Instructions to follow: Your answer should be one number: the count of lines below that contain "patterns".
Start of Data
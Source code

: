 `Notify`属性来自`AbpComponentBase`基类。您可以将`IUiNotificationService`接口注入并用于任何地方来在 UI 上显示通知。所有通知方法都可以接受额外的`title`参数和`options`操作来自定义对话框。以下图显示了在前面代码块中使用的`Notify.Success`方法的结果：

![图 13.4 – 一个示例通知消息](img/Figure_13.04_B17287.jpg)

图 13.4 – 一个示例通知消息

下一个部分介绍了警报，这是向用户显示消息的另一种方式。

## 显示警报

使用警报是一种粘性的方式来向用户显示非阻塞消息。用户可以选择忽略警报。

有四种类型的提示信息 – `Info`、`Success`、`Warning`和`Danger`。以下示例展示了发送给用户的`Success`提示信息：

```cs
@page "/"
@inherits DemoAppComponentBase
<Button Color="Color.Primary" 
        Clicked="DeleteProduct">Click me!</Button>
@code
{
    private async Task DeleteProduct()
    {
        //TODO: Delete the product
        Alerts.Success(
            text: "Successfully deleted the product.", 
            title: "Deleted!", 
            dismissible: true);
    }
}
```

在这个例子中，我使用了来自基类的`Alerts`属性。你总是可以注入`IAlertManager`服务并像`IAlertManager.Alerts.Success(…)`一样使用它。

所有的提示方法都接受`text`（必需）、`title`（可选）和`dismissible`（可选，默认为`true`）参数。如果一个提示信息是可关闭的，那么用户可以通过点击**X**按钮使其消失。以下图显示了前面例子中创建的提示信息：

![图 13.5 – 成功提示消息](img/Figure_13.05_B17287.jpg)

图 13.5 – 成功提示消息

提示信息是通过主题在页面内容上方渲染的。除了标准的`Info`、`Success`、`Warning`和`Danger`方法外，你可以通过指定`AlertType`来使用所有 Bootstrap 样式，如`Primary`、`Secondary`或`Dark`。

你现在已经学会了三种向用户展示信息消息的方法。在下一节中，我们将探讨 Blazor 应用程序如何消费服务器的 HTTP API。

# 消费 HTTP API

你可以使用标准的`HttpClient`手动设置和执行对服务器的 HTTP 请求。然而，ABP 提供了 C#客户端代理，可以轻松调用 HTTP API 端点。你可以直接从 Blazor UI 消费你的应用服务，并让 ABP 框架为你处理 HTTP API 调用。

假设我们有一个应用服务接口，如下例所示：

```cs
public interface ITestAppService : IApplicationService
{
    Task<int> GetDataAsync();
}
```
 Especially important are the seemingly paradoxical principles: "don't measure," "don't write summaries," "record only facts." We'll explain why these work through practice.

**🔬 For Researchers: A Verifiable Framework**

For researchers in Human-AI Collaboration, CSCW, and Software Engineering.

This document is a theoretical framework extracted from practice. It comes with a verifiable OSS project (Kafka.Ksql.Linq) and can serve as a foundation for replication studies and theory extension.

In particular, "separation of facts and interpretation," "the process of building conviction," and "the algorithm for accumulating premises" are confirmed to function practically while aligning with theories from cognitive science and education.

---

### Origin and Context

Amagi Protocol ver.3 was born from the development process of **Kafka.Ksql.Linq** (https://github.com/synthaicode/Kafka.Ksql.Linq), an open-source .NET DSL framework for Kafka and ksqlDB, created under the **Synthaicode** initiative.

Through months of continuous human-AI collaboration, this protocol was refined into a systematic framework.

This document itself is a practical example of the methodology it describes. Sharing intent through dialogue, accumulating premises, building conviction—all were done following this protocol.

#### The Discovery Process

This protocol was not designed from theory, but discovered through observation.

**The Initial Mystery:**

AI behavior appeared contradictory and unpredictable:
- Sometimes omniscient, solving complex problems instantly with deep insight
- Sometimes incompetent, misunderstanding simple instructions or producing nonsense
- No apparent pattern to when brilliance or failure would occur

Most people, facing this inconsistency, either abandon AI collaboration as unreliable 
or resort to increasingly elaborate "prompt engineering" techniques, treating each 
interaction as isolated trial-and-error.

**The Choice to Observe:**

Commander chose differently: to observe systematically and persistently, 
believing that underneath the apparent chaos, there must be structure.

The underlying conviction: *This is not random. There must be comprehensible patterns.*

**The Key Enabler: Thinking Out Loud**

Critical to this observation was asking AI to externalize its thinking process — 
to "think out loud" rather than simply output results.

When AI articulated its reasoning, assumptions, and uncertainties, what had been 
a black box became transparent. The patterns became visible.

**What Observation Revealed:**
End of Data
Answer to this problem: 2